Et les proches, comment les accompagnez-vous ?

Nous avons développé à l’Afapei du Calaisis des services aux familles pour les orienter, les dépanner au quotidien et leur permettre de se soutenir entre eux. Avec le service Handiloisirs, un proche peut avoir un temps rien qu’à lui pendant que la personne handicapée partage une activité animée par des bénévoles. Le service handisitting propose aux parents des heures de garde à domicile assurées par des étudiants du secteur médico-social ayant fait un stage au sein de l’Afapei et que nous pouvons ainsi leur recommander. On a aussi créé une ligne téléphonique, Service écoute, qui permet aux familles d’être mises en relation avec des parents bénévoles formés à l’écoute mais aussi des pauses café pour les parents entre eux et des réunions d’information collective (gestion de patrimoine, vacances adaptées, prise en charge à l’hôpital…).  Enfin, nous co-animons la plateforme territoriale d’aide aux aidants du Calaisis avec la Maison de l’Autonomie du département et on a développé via cette plateforme un service de soutien psychologique aux aidants…

Quelle est l’inquiétude principale des parents ?

Les parents d’enfants autistes sont inquiets parce qu’il n’y a pas ou pas assez de solutions pour leurs enfants. Au sein de l’IME Le Lutin des bleuets de Calais, des professionnels les accompagnent le plus longtemps possible mais ça peut bloquer d’autres entrées. « Que vont-ils faire à l’âge adulte ? », c’est ça la préoccupation des parents. Nous manquons aussi de solutions pour les personnes avec de lourds handicaps.

Et vous en tant que professionnelle d’un secteur qui évolue ?

J’observe ce qui se joue dans la transformation des ESAT. Dans ce contexte, visant au « tout inclusif », chaque travailleur d’ESAT peut-il raisonnablement envisager sa place, à court terme, dans le milieu du travail ordinaire ? Sous le modèle ESAT, nous arrivions à mettre en situation de travail, avec un accompagnement adapté, des personnes qui étaient ainsi valorisées par leur contribution. La transformation des ESAT interroge sur l’avenir de ces personnes dans le monde du travail. Les parents s’en inquiètent mais les bénéficiaires n’en ont pas encore mesuré l’enjeu. Le propos politique n’a pas été rendu suffisamment accessible pour les bénéficiaires eux-mêmes. Nous vivons dans un monde à deux vitesses où il faut beaucoup plus de temps à nos bénéficiaires pour comprendre les effets d’une politique qui les concerne au premier chef. Ils sont un peu dessaisis du débat. Les parents restent eux dans une logique de protection.
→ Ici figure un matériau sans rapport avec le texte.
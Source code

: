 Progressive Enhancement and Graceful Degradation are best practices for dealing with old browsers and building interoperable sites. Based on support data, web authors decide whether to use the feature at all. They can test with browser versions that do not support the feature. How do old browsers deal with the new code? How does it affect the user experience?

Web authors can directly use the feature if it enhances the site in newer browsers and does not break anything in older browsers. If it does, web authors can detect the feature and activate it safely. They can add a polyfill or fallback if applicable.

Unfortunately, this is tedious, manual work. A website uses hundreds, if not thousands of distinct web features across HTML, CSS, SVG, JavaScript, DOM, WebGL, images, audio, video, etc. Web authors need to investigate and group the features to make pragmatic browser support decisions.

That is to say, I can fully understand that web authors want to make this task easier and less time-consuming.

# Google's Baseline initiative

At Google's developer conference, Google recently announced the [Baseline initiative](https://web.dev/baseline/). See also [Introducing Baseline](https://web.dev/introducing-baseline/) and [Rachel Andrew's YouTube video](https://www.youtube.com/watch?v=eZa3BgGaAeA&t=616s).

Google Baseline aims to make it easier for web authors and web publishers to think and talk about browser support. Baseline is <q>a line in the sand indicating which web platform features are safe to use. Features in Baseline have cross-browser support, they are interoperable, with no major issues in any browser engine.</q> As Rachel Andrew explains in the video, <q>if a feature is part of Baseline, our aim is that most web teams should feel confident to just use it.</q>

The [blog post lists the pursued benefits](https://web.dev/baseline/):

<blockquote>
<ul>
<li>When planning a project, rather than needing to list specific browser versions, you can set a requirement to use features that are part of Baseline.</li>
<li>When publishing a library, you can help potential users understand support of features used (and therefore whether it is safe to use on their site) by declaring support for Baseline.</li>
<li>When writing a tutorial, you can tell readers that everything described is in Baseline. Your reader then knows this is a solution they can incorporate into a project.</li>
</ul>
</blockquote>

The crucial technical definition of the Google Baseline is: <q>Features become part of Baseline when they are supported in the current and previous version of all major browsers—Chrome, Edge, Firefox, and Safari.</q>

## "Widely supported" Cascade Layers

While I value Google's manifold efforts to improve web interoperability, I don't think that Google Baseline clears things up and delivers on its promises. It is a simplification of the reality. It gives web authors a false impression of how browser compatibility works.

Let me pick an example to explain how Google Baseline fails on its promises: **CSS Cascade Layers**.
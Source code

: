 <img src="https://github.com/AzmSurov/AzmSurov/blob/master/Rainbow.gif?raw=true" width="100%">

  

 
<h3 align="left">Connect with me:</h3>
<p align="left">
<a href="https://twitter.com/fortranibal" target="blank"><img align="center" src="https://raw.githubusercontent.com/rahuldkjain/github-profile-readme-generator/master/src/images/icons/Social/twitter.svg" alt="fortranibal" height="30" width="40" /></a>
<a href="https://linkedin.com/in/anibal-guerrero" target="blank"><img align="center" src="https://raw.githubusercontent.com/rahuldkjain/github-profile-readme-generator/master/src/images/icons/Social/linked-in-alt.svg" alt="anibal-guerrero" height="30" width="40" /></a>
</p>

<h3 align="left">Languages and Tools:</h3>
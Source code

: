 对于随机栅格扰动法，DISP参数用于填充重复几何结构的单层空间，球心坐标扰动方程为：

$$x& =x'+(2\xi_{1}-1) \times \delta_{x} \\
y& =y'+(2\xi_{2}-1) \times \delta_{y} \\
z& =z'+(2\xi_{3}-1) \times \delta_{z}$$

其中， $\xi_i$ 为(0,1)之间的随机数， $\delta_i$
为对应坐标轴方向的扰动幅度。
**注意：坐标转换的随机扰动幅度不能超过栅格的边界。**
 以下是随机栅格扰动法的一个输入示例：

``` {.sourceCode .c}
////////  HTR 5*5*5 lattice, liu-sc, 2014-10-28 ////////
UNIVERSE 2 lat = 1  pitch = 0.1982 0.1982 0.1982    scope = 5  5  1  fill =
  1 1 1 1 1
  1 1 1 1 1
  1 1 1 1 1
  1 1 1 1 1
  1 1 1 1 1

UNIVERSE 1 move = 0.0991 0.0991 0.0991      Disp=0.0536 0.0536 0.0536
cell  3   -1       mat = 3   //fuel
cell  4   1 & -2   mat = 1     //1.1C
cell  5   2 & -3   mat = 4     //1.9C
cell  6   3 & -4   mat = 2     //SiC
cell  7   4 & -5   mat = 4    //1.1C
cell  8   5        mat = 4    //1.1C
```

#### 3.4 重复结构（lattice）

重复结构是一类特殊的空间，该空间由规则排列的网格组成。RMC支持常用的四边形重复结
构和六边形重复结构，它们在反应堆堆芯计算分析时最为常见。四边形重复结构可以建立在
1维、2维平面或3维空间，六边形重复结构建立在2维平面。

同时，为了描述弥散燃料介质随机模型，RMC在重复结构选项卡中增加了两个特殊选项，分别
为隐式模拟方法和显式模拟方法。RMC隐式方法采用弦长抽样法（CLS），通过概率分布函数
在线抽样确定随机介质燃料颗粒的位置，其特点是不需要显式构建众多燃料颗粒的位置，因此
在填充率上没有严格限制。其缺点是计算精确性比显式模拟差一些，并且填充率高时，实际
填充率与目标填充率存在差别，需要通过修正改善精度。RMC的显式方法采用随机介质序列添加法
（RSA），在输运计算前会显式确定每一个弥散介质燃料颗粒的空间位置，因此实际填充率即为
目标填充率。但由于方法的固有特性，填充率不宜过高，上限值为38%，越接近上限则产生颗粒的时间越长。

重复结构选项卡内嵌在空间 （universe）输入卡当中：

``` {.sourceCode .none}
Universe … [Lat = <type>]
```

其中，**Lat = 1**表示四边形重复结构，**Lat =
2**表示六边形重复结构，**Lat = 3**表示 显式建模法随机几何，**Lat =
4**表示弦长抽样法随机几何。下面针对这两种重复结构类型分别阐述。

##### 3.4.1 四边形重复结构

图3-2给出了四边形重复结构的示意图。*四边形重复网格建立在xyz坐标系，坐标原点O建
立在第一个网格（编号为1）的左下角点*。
Tout est dans ce débat une question de mesure et de juste équilibre dans le processus inclusif comme nous l’avons déjà évoqué.

Et les bénéficiaires, qu’attendent-ils encore ?

Je m’aperçois d’un écueil terrible de ma pensée… j’ai le sentiment que celles que nous accompagnons sont satisfaites des réponses que nous leur apportons. Je parle à leur place mais ce que j’entends encore d’eux très fréquemment, et je crois qu’il faut alors y apporter du crédit, c’est leur perception du regard qui leur est porté. Dans leur propos, c’est vraiment quelque chose qui revient, non sans douleur. Et je pense qu’elles ont, elles-mêmes, un rôle à jouer et qu’elles peuvent être initiatrices de ce changement de regard. Quand la rencontre est permise, par exemple sur le thème de l’accessibilité et on les encourage à venir en parler elles-mêmes, les préjugés tombent. En tout cas, on encourage à une meilleure compréhension de ce que veut dire « vivre avec un handicap et faire avec ». Quand la rencontre est permise, elle appelle à l’humilité, une humilité qui peut contribuer à changer les regards…

Propos recueillis par N. Cuvelier

1)Au travers des différents services de l’association : pôle enfance, pôle occupationnel de jour, pôle foyers de vie, pôle médicalisé, pôle habitat, pôle services et pôle travail adapté
3)Lire l’interview de Jean Ruch sur l’habitat partagé et accompagné : https://lachartreusedeneuville.org/magazine/jean-ruch-oser-penser-differemment-lhabitat/
2)Via les Services d’Éducation Spéciale et de Soins à Domicile (SESSAD) et les Services d’Accompagnement en Milieu Ouvert (SAMO)
3)Le CLEA (Contrat Local d’Éducation Artistique) est un dispositif de sensibilisation à l’art et à la culture à destination du jeune public âgé de 3 à 25 ans et des acteurs éducatifs qui les accompagnent.